→ **MATERIAL SUPPLIED**
☆ ☆ ☆ ☆ ☆ ☆ ☆
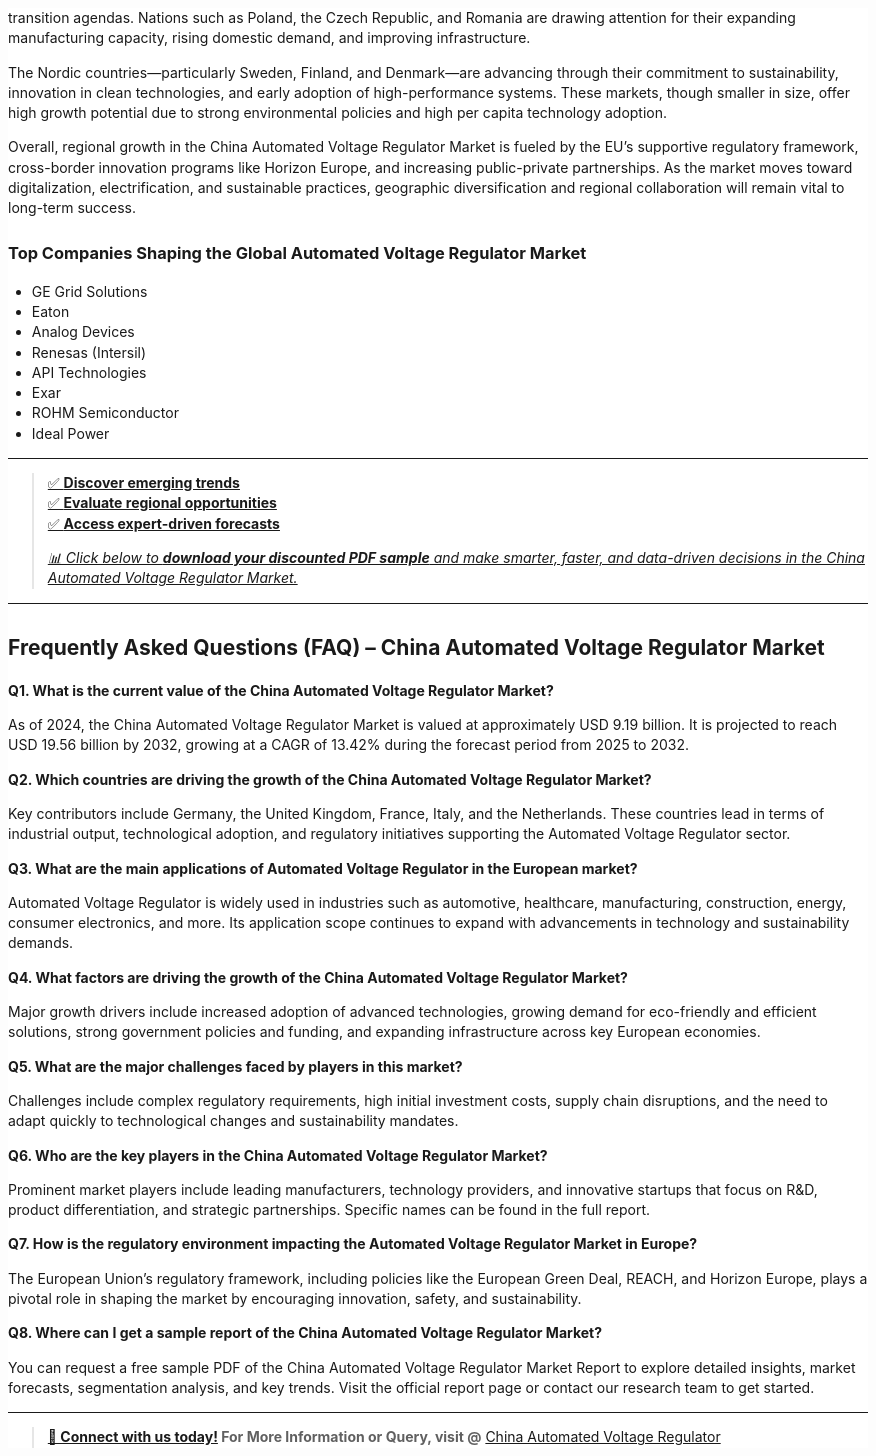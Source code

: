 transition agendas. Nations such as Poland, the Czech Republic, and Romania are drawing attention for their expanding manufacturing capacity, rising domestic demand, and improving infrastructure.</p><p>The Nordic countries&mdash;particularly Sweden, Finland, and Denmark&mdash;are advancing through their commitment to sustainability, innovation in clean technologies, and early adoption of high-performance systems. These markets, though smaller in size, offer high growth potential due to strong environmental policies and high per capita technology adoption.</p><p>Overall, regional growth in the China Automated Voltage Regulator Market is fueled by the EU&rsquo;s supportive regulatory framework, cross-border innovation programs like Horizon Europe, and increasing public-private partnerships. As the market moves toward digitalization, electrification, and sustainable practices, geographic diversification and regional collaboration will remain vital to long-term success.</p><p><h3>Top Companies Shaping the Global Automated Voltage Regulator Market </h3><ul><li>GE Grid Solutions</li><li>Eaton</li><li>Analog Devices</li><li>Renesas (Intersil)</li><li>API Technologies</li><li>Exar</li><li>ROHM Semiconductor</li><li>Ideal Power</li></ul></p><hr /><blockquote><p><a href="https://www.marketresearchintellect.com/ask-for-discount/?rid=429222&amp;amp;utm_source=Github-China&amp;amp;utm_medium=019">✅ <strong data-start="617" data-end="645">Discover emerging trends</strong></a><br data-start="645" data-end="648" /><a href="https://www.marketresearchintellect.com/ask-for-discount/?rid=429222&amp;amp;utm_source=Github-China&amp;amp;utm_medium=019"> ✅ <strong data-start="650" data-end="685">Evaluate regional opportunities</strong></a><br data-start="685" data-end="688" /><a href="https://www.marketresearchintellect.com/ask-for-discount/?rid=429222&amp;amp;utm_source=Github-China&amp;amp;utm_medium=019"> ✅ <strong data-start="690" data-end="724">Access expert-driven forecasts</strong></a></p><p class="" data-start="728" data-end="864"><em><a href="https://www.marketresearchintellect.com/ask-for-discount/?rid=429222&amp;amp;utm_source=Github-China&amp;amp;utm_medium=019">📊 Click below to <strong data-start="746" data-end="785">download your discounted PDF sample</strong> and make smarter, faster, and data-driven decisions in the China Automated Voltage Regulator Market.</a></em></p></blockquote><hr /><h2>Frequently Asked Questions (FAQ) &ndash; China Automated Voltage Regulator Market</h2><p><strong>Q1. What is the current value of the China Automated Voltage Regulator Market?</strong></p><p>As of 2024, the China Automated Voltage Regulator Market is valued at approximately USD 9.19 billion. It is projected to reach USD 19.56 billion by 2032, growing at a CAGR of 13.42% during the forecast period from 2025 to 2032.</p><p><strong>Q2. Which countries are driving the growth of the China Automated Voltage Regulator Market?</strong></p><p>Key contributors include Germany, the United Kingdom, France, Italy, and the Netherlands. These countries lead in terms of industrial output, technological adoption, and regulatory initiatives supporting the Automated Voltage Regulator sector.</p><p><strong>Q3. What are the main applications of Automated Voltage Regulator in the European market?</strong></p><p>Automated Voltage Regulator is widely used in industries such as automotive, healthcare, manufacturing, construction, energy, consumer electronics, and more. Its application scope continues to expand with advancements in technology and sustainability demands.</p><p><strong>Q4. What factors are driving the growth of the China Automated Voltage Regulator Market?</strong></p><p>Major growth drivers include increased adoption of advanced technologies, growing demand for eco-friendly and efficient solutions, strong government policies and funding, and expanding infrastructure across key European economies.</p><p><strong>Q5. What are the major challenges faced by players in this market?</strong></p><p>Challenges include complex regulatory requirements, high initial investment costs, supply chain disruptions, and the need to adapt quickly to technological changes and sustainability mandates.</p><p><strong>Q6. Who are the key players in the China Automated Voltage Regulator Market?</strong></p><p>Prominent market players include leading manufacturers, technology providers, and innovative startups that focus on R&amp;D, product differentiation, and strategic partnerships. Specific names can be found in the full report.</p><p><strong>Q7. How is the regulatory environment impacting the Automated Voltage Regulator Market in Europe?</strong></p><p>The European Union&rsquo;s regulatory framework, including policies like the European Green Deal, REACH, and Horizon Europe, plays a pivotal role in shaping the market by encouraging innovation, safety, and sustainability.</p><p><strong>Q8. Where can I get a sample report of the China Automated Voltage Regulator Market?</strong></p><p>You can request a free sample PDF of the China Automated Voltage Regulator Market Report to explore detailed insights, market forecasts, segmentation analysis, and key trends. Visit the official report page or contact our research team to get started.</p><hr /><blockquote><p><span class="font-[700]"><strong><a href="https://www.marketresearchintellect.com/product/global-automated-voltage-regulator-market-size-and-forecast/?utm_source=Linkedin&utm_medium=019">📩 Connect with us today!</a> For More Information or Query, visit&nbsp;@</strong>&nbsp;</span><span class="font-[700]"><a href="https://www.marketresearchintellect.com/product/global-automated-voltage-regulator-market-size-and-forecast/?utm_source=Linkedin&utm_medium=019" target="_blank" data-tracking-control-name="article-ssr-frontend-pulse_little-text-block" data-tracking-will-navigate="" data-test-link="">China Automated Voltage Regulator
☆ ☆ ☆ ☆ ☆ ☆ ☆
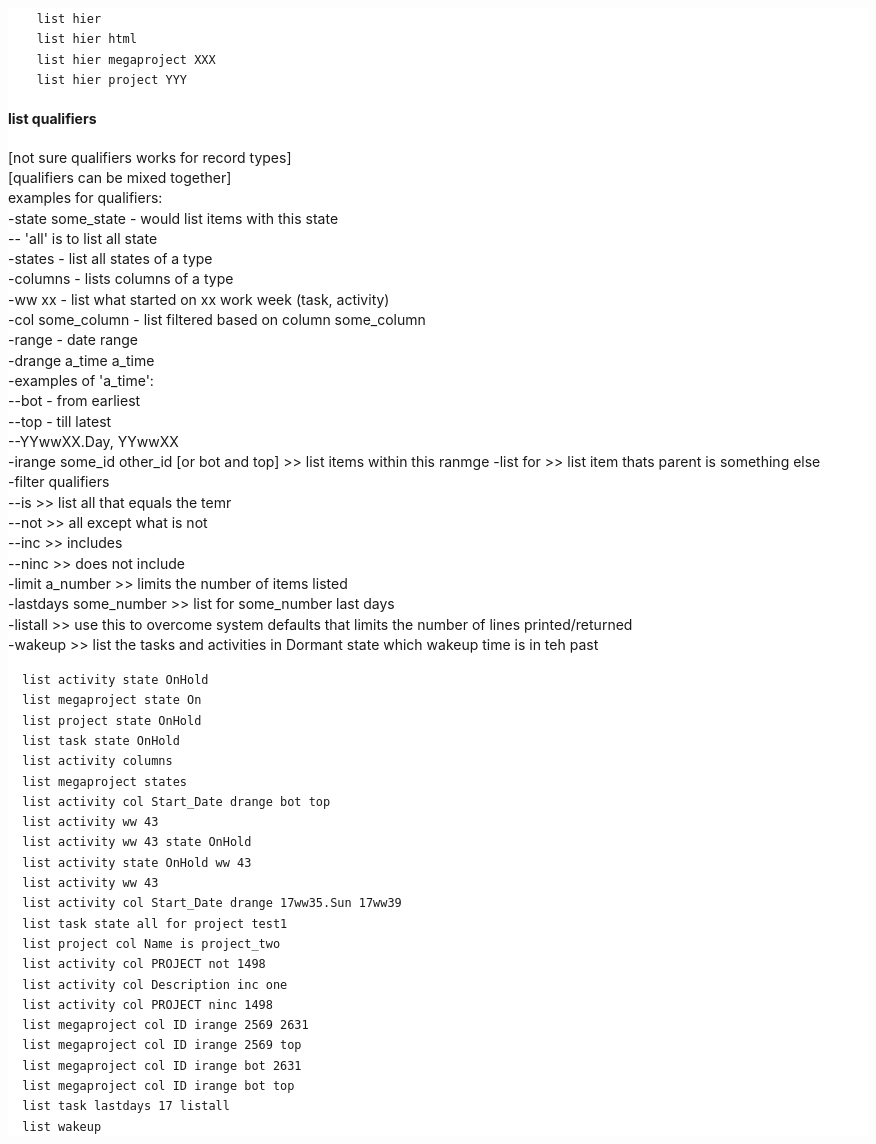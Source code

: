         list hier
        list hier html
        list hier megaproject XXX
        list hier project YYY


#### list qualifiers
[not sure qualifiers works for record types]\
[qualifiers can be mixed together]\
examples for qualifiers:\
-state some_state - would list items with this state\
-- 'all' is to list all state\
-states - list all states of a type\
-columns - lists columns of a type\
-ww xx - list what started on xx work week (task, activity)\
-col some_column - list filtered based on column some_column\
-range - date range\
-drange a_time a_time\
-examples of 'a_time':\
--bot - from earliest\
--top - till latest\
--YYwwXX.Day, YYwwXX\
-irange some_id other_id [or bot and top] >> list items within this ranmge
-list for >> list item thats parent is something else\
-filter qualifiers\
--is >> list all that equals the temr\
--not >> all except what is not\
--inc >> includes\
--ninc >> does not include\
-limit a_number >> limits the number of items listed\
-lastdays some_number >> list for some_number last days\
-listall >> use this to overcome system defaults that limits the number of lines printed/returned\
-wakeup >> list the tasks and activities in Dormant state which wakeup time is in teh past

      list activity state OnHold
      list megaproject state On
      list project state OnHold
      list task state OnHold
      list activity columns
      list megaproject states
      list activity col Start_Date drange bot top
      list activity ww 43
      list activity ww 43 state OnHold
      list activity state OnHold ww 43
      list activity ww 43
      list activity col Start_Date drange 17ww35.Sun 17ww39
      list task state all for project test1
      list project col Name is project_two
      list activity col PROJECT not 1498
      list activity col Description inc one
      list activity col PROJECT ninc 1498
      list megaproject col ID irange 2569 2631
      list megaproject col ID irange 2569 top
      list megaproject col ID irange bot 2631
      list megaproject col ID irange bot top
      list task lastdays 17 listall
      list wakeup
☆ ☆ ☆ ☆ ☆ ☆ ☆
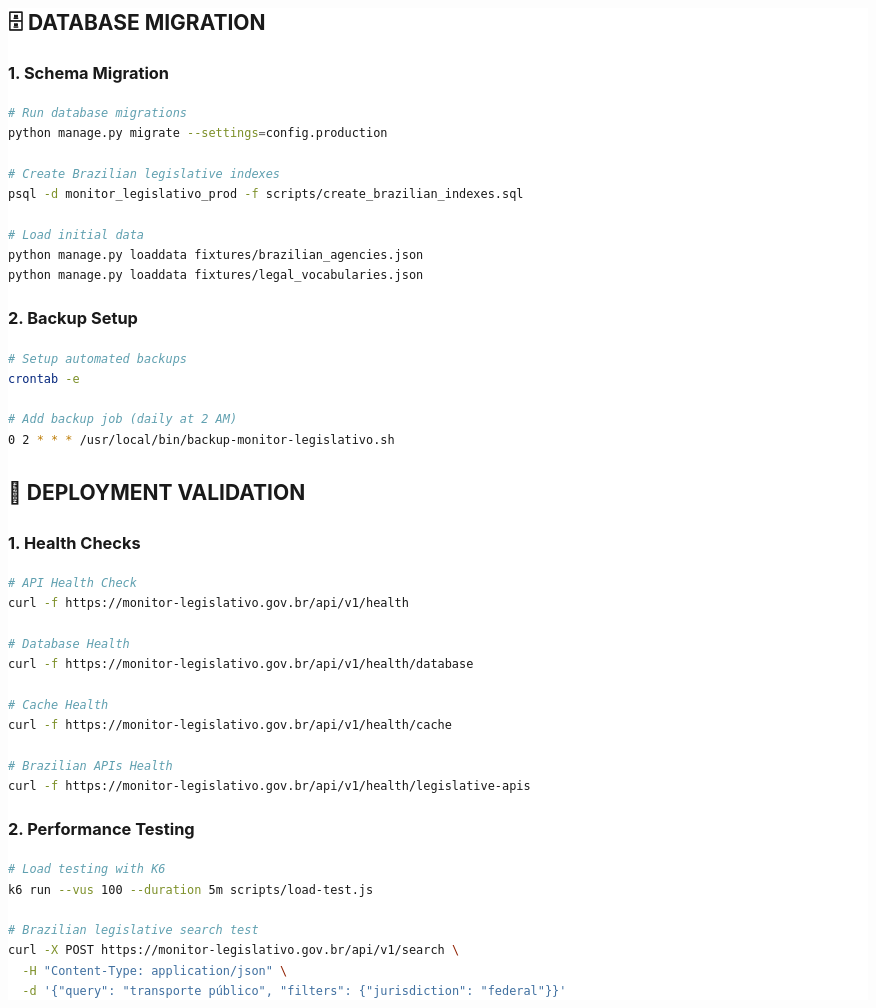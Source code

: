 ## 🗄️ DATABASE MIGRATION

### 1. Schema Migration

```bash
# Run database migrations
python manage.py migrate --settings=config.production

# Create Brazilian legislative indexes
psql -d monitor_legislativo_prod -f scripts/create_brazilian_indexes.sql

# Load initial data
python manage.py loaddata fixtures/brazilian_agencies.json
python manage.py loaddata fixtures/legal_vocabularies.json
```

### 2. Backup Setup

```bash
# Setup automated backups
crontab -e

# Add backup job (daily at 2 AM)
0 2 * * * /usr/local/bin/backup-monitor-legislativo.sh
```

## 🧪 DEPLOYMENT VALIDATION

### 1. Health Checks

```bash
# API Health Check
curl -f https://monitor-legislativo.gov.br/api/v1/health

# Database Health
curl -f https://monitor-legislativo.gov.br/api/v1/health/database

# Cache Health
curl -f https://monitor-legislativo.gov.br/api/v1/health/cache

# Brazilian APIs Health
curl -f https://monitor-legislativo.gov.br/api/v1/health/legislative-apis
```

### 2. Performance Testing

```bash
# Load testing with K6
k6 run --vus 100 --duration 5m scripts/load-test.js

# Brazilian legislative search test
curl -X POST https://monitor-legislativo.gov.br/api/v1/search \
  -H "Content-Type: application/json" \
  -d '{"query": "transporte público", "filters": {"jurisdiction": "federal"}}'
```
☆ ☆ ☆ ☆ ☆ ☆ ☆
→ **THE PROBLEM**
In the entries above, find the line with "#### list qualifiers" and the line with "--inc >> includes\", then restate word for word both of them and every line between, with nothing more.

→ **YOUR SOLUTION**
#### list qualifiers
[not sure qualifiers works for record types]\
[qualifiers can be mixed together]\
examples for qualifiers:\
-state some_state - would list items with this state\
-- 'all' is to list all state\
-states - list all states of a type\
-columns - lists columns of a type\
-ww xx - list what started on xx work week (task, activity)\
-col some_column - list filtered based on column some_column\
-range - date range\
-drange a_time a_time\
-examples of 'a_time':\
--bot - from earliest\
--top - till latest\
--YYwwXX.Day, YYwwXX\
-irange some_id other_id [or bot and top] >> list items within this ranmge
-list for >> list item thats parent is something else\
-filter qualifiers\
--is >> list all that equals the temr\
--not >> all except what is not\
--inc >> includes\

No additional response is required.